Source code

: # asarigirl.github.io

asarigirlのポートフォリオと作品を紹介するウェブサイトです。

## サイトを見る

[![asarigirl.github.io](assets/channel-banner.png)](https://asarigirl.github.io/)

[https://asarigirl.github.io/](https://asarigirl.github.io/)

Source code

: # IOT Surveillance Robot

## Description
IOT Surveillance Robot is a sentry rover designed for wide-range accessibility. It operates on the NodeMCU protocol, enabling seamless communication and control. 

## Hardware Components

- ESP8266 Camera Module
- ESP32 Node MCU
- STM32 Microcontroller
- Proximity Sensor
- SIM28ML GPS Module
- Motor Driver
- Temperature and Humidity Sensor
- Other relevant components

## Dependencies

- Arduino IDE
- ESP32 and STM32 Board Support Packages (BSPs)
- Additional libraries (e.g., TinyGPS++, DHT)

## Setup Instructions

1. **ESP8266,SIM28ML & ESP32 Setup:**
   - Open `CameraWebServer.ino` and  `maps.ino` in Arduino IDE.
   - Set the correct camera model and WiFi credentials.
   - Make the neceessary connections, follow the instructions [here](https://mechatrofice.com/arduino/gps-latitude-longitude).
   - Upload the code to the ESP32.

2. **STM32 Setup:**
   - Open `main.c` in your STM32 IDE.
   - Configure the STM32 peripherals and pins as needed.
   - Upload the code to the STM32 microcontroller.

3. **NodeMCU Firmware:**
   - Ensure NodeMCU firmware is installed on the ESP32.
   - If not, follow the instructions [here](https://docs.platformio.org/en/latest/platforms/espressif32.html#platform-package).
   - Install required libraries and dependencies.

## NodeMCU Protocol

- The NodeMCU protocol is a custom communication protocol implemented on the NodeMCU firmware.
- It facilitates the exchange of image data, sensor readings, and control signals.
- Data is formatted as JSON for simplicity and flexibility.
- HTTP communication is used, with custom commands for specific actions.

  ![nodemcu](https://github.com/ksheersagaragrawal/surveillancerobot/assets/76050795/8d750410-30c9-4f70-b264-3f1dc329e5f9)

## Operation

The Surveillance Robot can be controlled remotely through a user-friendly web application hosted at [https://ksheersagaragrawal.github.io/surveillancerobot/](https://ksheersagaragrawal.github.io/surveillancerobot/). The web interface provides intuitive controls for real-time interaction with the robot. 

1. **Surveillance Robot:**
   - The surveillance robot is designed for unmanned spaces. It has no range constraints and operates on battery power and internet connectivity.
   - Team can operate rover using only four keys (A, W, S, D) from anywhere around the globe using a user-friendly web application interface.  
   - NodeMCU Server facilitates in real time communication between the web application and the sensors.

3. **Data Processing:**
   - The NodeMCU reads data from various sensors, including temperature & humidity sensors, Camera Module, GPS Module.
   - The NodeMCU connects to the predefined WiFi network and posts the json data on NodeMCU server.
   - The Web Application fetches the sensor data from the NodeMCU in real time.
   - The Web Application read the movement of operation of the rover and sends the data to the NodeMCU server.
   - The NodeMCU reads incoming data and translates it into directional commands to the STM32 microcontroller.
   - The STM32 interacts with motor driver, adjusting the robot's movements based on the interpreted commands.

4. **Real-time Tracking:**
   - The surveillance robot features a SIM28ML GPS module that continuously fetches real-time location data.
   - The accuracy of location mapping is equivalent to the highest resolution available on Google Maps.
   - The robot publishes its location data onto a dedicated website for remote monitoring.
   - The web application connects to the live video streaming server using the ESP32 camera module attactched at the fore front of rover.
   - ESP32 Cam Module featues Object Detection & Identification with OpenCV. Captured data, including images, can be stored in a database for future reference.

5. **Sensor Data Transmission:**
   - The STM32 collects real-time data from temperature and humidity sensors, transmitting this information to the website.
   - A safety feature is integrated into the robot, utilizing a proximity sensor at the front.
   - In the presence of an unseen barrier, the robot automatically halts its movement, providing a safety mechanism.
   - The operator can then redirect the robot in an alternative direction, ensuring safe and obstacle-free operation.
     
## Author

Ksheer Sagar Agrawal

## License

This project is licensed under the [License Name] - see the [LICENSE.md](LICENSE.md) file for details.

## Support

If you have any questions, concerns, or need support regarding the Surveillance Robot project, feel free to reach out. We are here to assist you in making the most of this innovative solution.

▶ _What this task involves_:
Reproduce each line of the data containing the word "from".

▶ _Written response_:
   - Team can operate rover using only four keys (A, W, S, D) from anywhere around the globe using a user-friendly web application interface.  
   - The NodeMCU reads data from various sensors, including temperature & humidity sensors, Camera Module, GPS Module.
   - The Web Application fetches the sensor data from the NodeMCU in real time.
   - The STM32 collects real-time data from temperature and humidity sensors, transmitting this information to the website.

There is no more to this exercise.